Task brief -> Task for the records below: please retype exactly and only the lines from the first through the one with "sequential approach to", with every picture omitted.

Source texts of formatted documents:
*-*-*
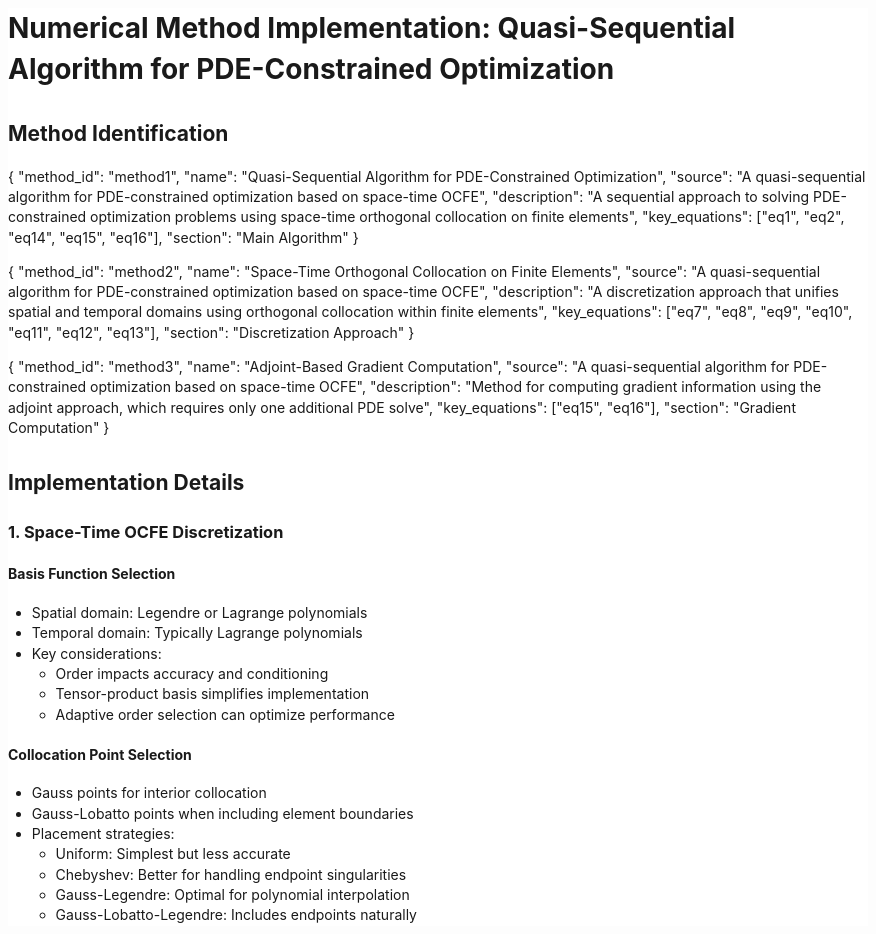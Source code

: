# Numerical Method Implementation: Quasi-Sequential Algorithm for PDE-Constrained Optimization

## Method Identification

{
  "method_id": "method1",
  "name": "Quasi-Sequential Algorithm for PDE-Constrained Optimization",
  "source": "A quasi-sequential algorithm for PDE-constrained optimization based on space-time OCFE",
  "description": "A sequential approach to solving PDE-constrained optimization problems using space-time orthogonal collocation on finite elements",
  "key_equations": ["eq1", "eq2", "eq14", "eq15", "eq16"],
  "section": "Main Algorithm"
}

{
  "method_id": "method2",
  "name": "Space-Time Orthogonal Collocation on Finite Elements",
  "source": "A quasi-sequential algorithm for PDE-constrained optimization based on space-time OCFE",
  "description": "A discretization approach that unifies spatial and temporal domains using orthogonal collocation within finite elements",
  "key_equations": ["eq7", "eq8", "eq9", "eq10", "eq11", "eq12", "eq13"],
  "section": "Discretization Approach"
}

{
  "method_id": "method3",
  "name": "Adjoint-Based Gradient Computation",
  "source": "A quasi-sequential algorithm for PDE-constrained optimization based on space-time OCFE",
  "description": "Method for computing gradient information using the adjoint approach, which requires only one additional PDE solve",
  "key_equations": ["eq15", "eq16"],
  "section": "Gradient Computation"
}

## Implementation Details

### 1. Space-Time OCFE Discretization

#### Basis Function Selection
- Spatial domain: Legendre or Lagrange polynomials
- Temporal domain: Typically Lagrange polynomials
- Key considerations:
  * Order impacts accuracy and conditioning
  * Tensor-product basis simplifies implementation
  * Adaptive order selection can optimize performance

#### Collocation Point Selection
- Gauss points for interior collocation
- Gauss-Lobatto points when including element boundaries
- Placement strategies:
  * Uniform: Simplest but less accurate
  * Chebyshev: Better for handling endpoint singularities
  * Gauss-Legendre: Optimal for polynomial interpolation
  * Gauss-Lobatto-Legendre: Includes endpoints naturally
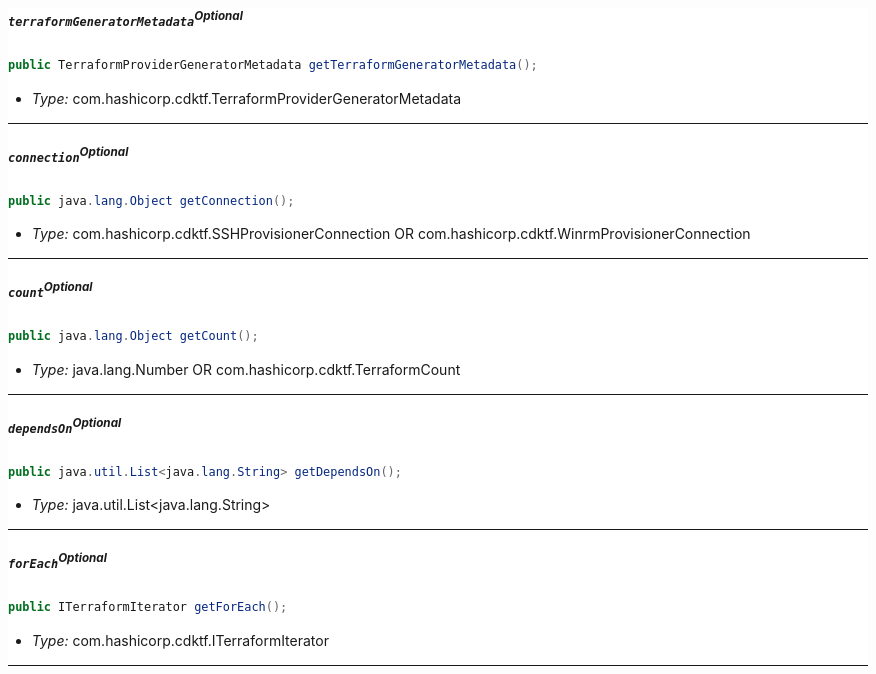 
##### `terraformGeneratorMetadata`<sup>Optional</sup> <a name="terraformGeneratorMetadata" id="@cdktf/provider-azuread.group.Group.property.terraformGeneratorMetadata"></a>

```java
public TerraformProviderGeneratorMetadata getTerraformGeneratorMetadata();
```

- *Type:* com.hashicorp.cdktf.TerraformProviderGeneratorMetadata

---

##### `connection`<sup>Optional</sup> <a name="connection" id="@cdktf/provider-azuread.group.Group.property.connection"></a>

```java
public java.lang.Object getConnection();
```

- *Type:* com.hashicorp.cdktf.SSHProvisionerConnection OR com.hashicorp.cdktf.WinrmProvisionerConnection

---

##### `count`<sup>Optional</sup> <a name="count" id="@cdktf/provider-azuread.group.Group.property.count"></a>

```java
public java.lang.Object getCount();
```

- *Type:* java.lang.Number OR com.hashicorp.cdktf.TerraformCount

---

##### `dependsOn`<sup>Optional</sup> <a name="dependsOn" id="@cdktf/provider-azuread.group.Group.property.dependsOn"></a>

```java
public java.util.List<java.lang.String> getDependsOn();
```

- *Type:* java.util.List<java.lang.String>

---

##### `forEach`<sup>Optional</sup> <a name="forEach" id="@cdktf/provider-azuread.group.Group.property.forEach"></a>

```java
public ITerraformIterator getForEach();
```

- *Type:* com.hashicorp.cdktf.ITerraformIterator

---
*-*-*
Answer ->
Source code

:# Numerical Method Implementation: Quasi-Sequential Algorithm for PDE-Constrained Optimization

## Method Identification

{
  "method_id": "method1",
  "name": "Quasi-Sequential Algorithm for PDE-Constrained Optimization",
  "source": "A quasi-sequential algorithm for PDE-constrained optimization based on space-time OCFE",
  "description": "A sequential approach to solving PDE-constrained optimization problems using space-time orthogonal collocation on finite elements",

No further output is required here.